RECORDS SHOWN:

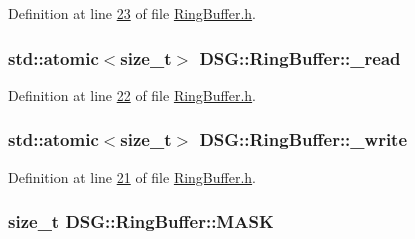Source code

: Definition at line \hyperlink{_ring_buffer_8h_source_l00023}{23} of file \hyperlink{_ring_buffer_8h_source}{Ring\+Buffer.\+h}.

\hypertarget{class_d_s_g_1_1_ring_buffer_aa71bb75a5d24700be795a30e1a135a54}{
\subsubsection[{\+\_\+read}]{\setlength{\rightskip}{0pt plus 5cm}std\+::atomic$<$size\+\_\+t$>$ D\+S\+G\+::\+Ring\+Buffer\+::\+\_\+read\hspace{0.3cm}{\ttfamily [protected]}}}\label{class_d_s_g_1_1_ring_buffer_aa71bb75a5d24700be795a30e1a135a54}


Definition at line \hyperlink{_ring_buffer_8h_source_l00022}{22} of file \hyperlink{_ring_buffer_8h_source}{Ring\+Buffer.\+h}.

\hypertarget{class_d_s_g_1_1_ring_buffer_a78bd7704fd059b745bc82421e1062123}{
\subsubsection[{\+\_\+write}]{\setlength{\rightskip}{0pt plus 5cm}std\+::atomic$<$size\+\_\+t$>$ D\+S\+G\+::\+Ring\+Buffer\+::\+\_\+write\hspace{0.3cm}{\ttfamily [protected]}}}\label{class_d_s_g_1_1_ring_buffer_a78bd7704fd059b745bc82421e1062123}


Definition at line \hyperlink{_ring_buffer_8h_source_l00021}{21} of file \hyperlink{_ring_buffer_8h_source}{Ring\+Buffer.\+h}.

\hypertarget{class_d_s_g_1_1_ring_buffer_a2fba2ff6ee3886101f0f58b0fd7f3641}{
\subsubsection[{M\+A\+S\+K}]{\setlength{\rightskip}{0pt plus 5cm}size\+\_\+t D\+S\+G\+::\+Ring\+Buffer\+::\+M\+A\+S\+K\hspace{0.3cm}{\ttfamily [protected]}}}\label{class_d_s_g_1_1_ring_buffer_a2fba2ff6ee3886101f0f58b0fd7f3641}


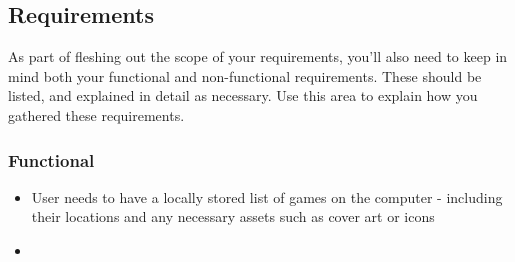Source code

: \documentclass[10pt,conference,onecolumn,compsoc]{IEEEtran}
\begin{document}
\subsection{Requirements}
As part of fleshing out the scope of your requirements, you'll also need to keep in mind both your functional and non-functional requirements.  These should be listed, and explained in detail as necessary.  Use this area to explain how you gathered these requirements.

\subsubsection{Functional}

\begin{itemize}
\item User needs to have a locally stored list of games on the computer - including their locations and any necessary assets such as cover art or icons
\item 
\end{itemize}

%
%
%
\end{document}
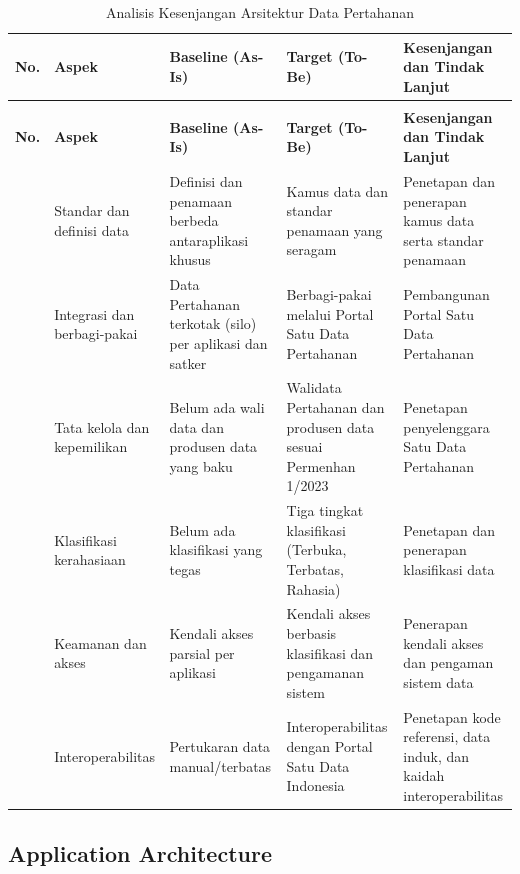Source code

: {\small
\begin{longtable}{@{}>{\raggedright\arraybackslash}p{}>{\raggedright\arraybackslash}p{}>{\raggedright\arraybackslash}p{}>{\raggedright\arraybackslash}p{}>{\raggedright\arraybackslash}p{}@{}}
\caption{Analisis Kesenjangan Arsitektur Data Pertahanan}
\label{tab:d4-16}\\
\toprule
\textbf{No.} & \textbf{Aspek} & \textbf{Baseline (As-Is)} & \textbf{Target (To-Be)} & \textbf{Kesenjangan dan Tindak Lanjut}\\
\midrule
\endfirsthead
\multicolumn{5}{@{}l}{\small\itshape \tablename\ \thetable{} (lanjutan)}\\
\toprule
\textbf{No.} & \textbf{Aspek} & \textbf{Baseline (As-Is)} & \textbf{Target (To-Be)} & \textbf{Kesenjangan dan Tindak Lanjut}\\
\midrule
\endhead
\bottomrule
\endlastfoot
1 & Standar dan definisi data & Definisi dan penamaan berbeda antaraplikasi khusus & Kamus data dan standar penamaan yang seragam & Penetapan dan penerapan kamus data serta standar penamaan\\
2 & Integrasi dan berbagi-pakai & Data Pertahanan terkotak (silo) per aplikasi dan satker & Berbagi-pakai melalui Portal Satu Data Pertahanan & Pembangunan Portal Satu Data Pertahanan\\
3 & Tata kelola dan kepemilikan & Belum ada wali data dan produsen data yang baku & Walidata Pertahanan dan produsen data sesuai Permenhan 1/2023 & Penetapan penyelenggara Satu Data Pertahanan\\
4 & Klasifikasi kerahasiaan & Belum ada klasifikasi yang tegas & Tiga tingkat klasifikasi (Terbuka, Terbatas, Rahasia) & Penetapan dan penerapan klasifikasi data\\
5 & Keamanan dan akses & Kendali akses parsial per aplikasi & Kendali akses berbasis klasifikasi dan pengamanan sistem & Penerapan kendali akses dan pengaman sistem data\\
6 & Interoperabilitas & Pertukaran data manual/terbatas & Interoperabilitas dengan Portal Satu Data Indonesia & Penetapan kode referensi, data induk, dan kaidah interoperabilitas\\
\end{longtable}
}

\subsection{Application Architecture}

YOUR OBJECTIVE: The material is to be reproduced verbatim, and no picture may appear in the copy.

FINAL ANSWER:
Source code

: Definition at line \hyperlink{_ring_buffer_8h_source_l00023}{23} of file \hyperlink{_ring_buffer_8h_source}{Ring\+Buffer.\+h}.

\hypertarget{class_d_s_g_1_1_ring_buffer_aa71bb75a5d24700be795a30e1a135a54}{
\subsubsection[{\+\_\+read}]{\setlength{\rightskip}{0pt plus 5cm}std\+::atomic$<$size\+\_\+t$>$ D\+S\+G\+::\+Ring\+Buffer\+::\+\_\+read\hspace{0.3cm}{\ttfamily [protected]}}}\label{class_d_s_g_1_1_ring_buffer_aa71bb75a5d24700be795a30e1a135a54}


Definition at line \hyperlink{_ring_buffer_8h_source_l00022}{22} of file \hyperlink{_ring_buffer_8h_source}{Ring\+Buffer.\+h}.

\hypertarget{class_d_s_g_1_1_ring_buffer_a78bd7704fd059b745bc82421e1062123}{
\subsubsection[{\+\_\+write}]{\setlength{\rightskip}{0pt plus 5cm}std\+::atomic$<$size\+\_\+t$>$ D\+S\+G\+::\+Ring\+Buffer\+::\+\_\+write\hspace{0.3cm}{\ttfamily [protected]}}}\label{class_d_s_g_1_1_ring_buffer_a78bd7704fd059b745bc82421e1062123}


Definition at line \hyperlink{_ring_buffer_8h_source_l00021}{21} of file \hyperlink{_ring_buffer_8h_source}{Ring\+Buffer.\+h}.

\hypertarget{class_d_s_g_1_1_ring_buffer_a2fba2ff6ee3886101f0f58b0fd7f3641}{
\subsubsection[{M\+A\+S\+K}]{\setlength{\rightskip}{0pt plus 5cm}size\+\_\+t D\+S\+G\+::\+Ring\+Buffer\+::\+M\+A\+S\+K\hspace{0.3cm}{\ttfamily [protected]}}}\label{class_d_s_g_1_1_ring_buffer_a2fba2ff6ee3886101f0f58b0fd7f3641}


Source code

: \documentclass[10pt,conference,onecolumn,compsoc]{IEEEtran}
\begin{document}
\subsection{Requirements}
As part of fleshing out the scope of your requirements, you'll also need to keep in mind both your functional and non-functional requirements.  These should be listed, and explained in detail as necessary.  Use this area to explain how you gathered these requirements.

\subsubsection{Functional}

\begin{itemize}
\item User needs to have a locally stored list of games on the computer - including their locations and any necessary assets such as cover art or icons
\item 
\end{itemize}

%
%
%
\end{document}
Source code

: {\small
\begin{longtable}{@{}>{\raggedright\arraybackslash}p{}>{\raggedright\arraybackslash}p{}>{\raggedright\arraybackslash}p{}>{\raggedright\arraybackslash}p{}>{\raggedright\arraybackslash}p{}@{}}
\caption{Analisis Kesenjangan Arsitektur Data Pertahanan}
\label{tab:d4-16}\\
\toprule
\textbf{No.} & \textbf{Aspek} & \textbf{Baseline (As-Is)} & \textbf{Target (To-Be)} & \textbf{Kesenjangan dan Tindak Lanjut}\\
\midrule
\endfirsthead
\multicolumn{5}{@{}l}{\small\itshape \tablename\ \thetable{} (lanjutan)}\\
\toprule
\textbf{No.} & \textbf{Aspek} & \textbf{Baseline (As-Is)} & \textbf{Target (To-Be)} & \textbf{Kesenjangan dan Tindak Lanjut}\\
\midrule
\endhead
\bottomrule
\endlastfoot
1 & Standar dan definisi data & Definisi dan penamaan berbeda antaraplikasi khusus & Kamus data dan standar penamaan yang seragam & Penetapan dan penerapan kamus data serta standar penamaan\\
2 & Integrasi dan berbagi-pakai & Data Pertahanan terkotak (silo) per aplikasi dan satker & Berbagi-pakai melalui Portal Satu Data Pertahanan & Pembangunan Portal Satu Data Pertahanan\\
3 & Tata kelola dan kepemilikan & Belum ada wali data dan produsen data yang baku & Walidata Pertahanan dan produsen data sesuai Permenhan 1/2023 & Penetapan penyelenggara Satu Data Pertahanan\\
4 & Klasifikasi kerahasiaan & Belum ada klasifikasi yang tegas & Tiga tingkat klasifikasi (Terbuka, Terbatas, Rahasia) & Penetapan dan penerapan klasifikasi data\\
5 & Keamanan dan akses & Kendali akses parsial per aplikasi & Kendali akses berbasis klasifikasi dan pengamanan sistem & Penerapan kendali akses dan pengaman sistem data\\
6 & Interoperabilitas & Pertukaran data manual/terbatas & Interoperabilitas dengan Portal Satu Data Indonesia & Penetapan kode referensi, data induk, dan kaidah interoperabilitas\\
\end{longtable}
}

\subsection{Application Architecture}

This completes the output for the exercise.